Ad References Act 10, Doing The Same In Washington
(WPR)---Leah Vukmir's first television ad of the Republican primary race for U.S. Senate shows her sitting at a kitchen table with a handgun next to her as she talks about the death threats she's received. Vukmir's ad Monday is the first from a Republican candidate in the primary. She's running against Delafield management consultant and political newcomer Kevin Nicholson. They are trying to unseat Democratic Sen. Tammy Baldwin. Looking straight into the camera, Vukmir says, "Ever have someone threaten your life for what you believe in? I have."
Vukmir is referring to threats she received after voting as a member of the state Senate to pass Gov. Scott Walker's proposal known as Act 10 that took away collective bargaining power from most public workers.

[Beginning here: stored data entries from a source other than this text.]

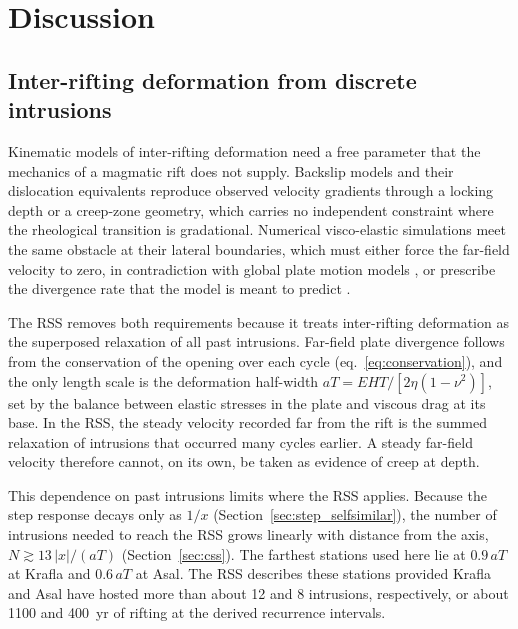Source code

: \documentclass[extra]{gji}
\begin{document}
\section{Discussion}
\label{sec:discussion}

\subsection{Inter-rifting deformation from discrete intrusions}
\label{sec:disc_bcs}

Kinematic models of inter-rifting deformation need a free parameter that
the mechanics of a magmatic rift does not supply.  Backslip models
\citep{savage1978asthenosphere} and their dislocation equivalents
\citep{lafemina2005geodetic,konca2018slip} reproduce observed velocity
gradients through a locking depth or a creep-zone geometry, which carries
no independent constraint where the rheological transition is gradational.
Numerical visco-elastic simulations meet the same obstacle at their lateral
boundaries, which must either force the far-field velocity to zero, in
contradiction with global plate motion models \citep{altamimi2016itrf2014},
or prescribe the divergence rate that the model is meant to predict
\citep{hofton1995horizontal,hofton1996post}.

The RSS removes both requirements because it treats inter-rifting
deformation as the superposed relaxation of all past intrusions.
Far-field plate divergence follows from the conservation of the opening
over each cycle (eq.~\ref{eq:conservation}), and the only length
scale is the deformation half-width $aT = EHT/[2\eta(1-\nu^2)]$, set by the
balance between elastic stresses in the plate and viscous drag at its
base.  In the RSS, the steady velocity recorded far from the rift is the
summed relaxation of intrusions that occurred many cycles earlier.  A
steady far-field velocity therefore cannot, on its own, be taken as
evidence of creep at depth.

This dependence on past intrusions limits where the RSS applies.  Because
the step response decays only as $1/x$ (Section~\ref{sec:step_selfsimilar}),
the number of intrusions needed to reach the RSS grows linearly with
distance from the axis, $N \gtrsim 13\,|x|/(aT)$ (Section~\ref{sec:css}).
The farthest stations used here lie at $0.9\,aT$ at Krafla and $0.6\,aT$
at Asal. The RSS describes these stations provided Krafla and Asal have hosted
more than about 12 and 8 intrusions, respectively, or about 1100 and
400~yr of rifting at the derived recurrence intervals.
\end{document}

According to Matt Grossmann — a political science professor at Michigan State University — having a gun in political ads is nothing new. Grossmann directs the Institute for Public Policy and Social Research and has studied the role that guns play in politics and elections. "It's a very typical symbol in Republican ads and in democratic ads in more conservative areas," Grossman said of guns. "So it's not at all unusual." Grossman added that primaries are "low information elections" so candidates often try to make bold statements to get name and face recognition.

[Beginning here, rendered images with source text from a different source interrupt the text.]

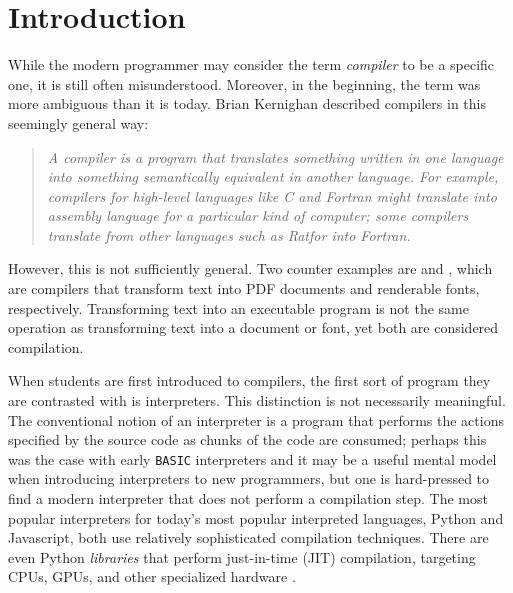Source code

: \chapter{Introduction}

While the modern programmer may consider the term \emph{compiler} to be a specific one,
it is still often misunderstood.
Moreover, in the beginning, the term was more ambiguous than it is today.
Brian Kernighan described compilers in this seemingly general way\cite{new-history-of-modern-computing}:

\begin{quotation}
\textit{
A compiler is a program that translates something written in one language into something semantically equivalent in another language.
For example, compilers for high-level languages like C and Fortran might translate into assembly language for a particular kind of computer; some compilers translate from other languages such as Ratfor into Fortran.
}
\end{quotation}

However, this is not sufficiently general.
Two counter examples are \tex and \metafont, which are compilers that
transform text into PDF documents and renderable fonts, respectively.
Transforming text into an executable program is not the same operation as
transforming text into a document or font, yet both are considered compilation.

When students are first introduced to compilers,
the first sort of program they are contrasted with is interpreters.
This distinction is not necessarily meaningful.
The conventional notion of an interpreter is a program that performs the actions
specified by the source code as chunks of the code are consumed;
perhaps this was the case with early \texttt{BASIC} interpreters
and it may be a useful mental model when introducing interpreters to new programmers,
but one is hard-pressed to find a modern interpreter that does not perform a compilation step.
The most popular interpreters for today's most popular interpreted languages,
Python and Javascript, both use relatively sophisticated compilation techniques.
There are even Python \textit{libraries} that perform
just-in-time (JIT) compilation, targeting CPUs, GPUs, and other specialized hardware
\cite{jax-compiler}\cite{lam-numba}\cite{numba_cuda}\cite{triton-tillet}.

"Although it’s a couple months away, there are probably a lot of voters who haven’t hear of either candidate or haven’t made a decision between the candidates, so ads help to get that information out," Grossman said. "(Ads) are voters' first impression for some people" In this case, Grossman says the gun illustrates Vukmir's strong stance on Republican values. "She’s saying she would stand strong, while being there with the gun is just reinforcing that message."